• _Data for review_:
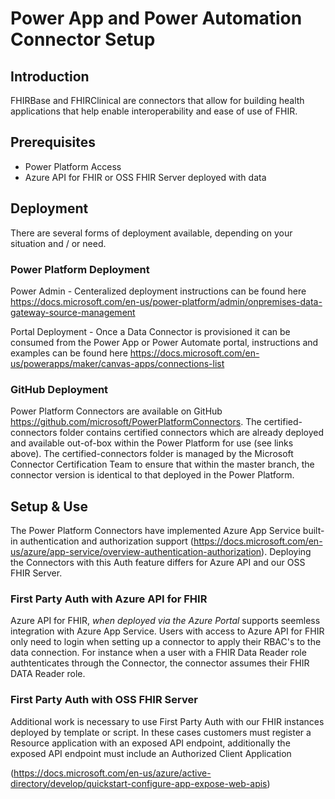 # Power App and Power Automation Connector Setup 

## Introduction

FHIRBase and FHIRClinical are connectors that allow for building health applications that help enable interoperability and ease of use of FHIR.

## Prerequisites

- Power Platform Access  
- Azure API for FHIR or OSS FHIR Server deployed with data

## Deployment

There are several forms of deployment available, depending on your situation and / or need. 

### Power Platform Deployment

Power Admin - Centeralized deployment instructions can be found here https://docs.microsoft.com/en-us/power-platform/admin/onpremises-data-gateway-source-management

Portal Deployment - Once a Data Connector is provisioned it can be consumed from the Power App or Power Automate portal, instructions and examples can be found here https://docs.microsoft.com/en-us/powerapps/maker/canvas-apps/connections-list 

### GitHub Deployment 

Power Platform Connectors are available on GitHub https://github.com/microsoft/PowerPlatformConnectors.  The certified-connectors folder contains certified connectors which are already deployed and available out-of-box within the Power Platform for use (see links above). The certified-connectors folder is managed by the Microsoft Connector Certification Team to ensure that within the master branch, the connector version is identical to that deployed in the Power Platform. 


## Setup & Use

The Power Platform Connectors have implemented Azure App Service built-in authentication and authorization support (https://docs.microsoft.com/en-us/azure/app-service/overview-authentication-authorization).  Deploying the Connectors with this Auth feature differs for Azure API and our OSS FHIR Server.   

### First Party Auth with Azure API for FHIR

Azure API for FHIR, *when deployed via the Azure Portal* supports seemless integration with Azure App Service.  Users with access to Azure API for FHIR only need to login when setting up a connector to apply their RBAC's to the data connection.  For instance when a user with a FHIR Data Reader role authtenticates through the Connector, the connector assumes their FHIR DATA Reader role.   

### First Party Auth with OSS FHIR Server

Additional work is necessary to use First Party Auth with our FHIR instances deployed by template or script.  In these cases customers must register a Resource application with an exposed API endpoint, additionally the exposed API endpoint must include an Authorized Client Application 

  (https://docs.microsoft.com/en-us/azure/active-directory/develop/quickstart-configure-app-expose-web-apis)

• _Task to carry out_: Print nothing but the lines from the one containing "Additional work is" through the end of the listing above, exactly as written.

• _Solution for this exercise_:
Additional work is necessary to use First Party Auth with our FHIR instances deployed by template or script.  In these cases customers must register a Resource application with an exposed API endpoint, additionally the exposed API endpoint must include an Authorized Client Application 

  (https://docs.microsoft.com/en-us/azure/active-directory/develop/quickstart-configure-app-expose-web-apis)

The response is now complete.